### Task instructions
Wherever "ateraimemo" appears in the records below, copy the line that holds it.

### Supplied entries
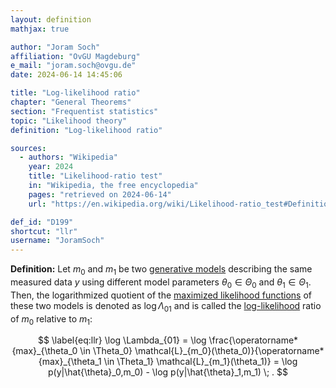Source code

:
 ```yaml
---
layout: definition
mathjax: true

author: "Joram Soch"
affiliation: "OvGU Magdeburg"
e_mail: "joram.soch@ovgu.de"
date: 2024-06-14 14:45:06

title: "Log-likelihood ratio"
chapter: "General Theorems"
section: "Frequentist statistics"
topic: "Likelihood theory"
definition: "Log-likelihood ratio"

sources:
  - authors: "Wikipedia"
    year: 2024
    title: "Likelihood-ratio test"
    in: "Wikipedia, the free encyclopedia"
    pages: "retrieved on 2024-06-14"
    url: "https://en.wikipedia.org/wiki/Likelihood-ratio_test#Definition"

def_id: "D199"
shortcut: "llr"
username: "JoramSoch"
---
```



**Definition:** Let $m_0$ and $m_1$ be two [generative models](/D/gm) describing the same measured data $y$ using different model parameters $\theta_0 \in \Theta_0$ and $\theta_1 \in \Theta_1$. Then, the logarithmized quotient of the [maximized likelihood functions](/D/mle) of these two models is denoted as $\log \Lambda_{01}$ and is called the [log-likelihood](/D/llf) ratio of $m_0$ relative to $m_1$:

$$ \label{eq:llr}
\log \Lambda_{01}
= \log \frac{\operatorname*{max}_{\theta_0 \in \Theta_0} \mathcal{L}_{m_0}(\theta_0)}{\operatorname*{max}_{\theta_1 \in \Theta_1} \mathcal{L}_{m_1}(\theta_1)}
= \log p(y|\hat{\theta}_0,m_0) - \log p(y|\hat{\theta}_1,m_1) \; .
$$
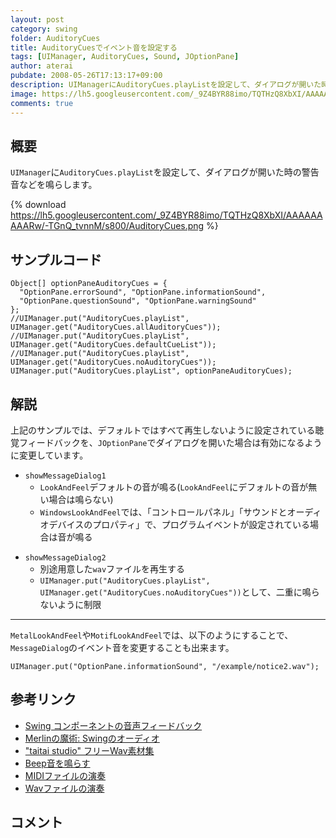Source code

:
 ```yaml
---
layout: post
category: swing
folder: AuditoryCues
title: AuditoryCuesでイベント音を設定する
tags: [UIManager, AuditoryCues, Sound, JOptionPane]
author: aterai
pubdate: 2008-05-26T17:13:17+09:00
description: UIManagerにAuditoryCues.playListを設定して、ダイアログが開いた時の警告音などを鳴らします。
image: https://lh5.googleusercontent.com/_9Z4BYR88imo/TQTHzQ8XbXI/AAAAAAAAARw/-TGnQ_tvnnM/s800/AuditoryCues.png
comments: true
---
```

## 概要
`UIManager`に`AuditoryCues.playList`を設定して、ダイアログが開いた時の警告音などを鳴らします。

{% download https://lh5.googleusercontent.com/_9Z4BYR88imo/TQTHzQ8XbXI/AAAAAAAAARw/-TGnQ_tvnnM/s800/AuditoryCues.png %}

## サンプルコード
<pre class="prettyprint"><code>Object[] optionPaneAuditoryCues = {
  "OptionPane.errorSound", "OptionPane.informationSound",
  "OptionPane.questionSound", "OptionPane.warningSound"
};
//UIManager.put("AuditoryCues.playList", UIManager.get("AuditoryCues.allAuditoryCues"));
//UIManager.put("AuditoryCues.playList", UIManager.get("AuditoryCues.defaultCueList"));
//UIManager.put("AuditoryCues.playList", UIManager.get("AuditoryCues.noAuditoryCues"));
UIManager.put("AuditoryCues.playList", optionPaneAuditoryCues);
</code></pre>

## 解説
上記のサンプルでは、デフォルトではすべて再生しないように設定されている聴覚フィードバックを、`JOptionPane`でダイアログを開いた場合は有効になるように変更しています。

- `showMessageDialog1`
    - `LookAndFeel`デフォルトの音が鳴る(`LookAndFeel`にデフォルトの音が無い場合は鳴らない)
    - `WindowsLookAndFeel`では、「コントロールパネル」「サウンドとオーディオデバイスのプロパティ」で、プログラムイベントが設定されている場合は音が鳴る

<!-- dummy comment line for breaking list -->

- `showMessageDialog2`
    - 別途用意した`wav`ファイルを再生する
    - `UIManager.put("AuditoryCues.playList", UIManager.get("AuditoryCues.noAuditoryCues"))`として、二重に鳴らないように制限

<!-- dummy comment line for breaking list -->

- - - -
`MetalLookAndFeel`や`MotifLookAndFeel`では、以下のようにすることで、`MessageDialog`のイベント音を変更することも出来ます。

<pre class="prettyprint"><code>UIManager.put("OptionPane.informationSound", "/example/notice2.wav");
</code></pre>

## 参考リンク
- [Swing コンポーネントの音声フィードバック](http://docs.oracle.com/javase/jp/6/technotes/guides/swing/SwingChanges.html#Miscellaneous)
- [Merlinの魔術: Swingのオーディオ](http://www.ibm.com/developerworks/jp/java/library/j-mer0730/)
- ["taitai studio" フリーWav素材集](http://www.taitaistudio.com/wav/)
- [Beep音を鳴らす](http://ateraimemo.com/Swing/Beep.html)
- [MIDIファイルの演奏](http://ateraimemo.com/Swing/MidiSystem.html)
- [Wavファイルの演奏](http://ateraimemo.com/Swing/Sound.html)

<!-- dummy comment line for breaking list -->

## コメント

### Answer to this exercise
- [Beep音を鳴らす](http://ateraimemo.com/Swing/Beep.html)
- [MIDIファイルの演奏](http://ateraimemo.com/Swing/MidiSystem.html)
- [Wavファイルの演奏](http://ateraimemo.com/Swing/Sound.html)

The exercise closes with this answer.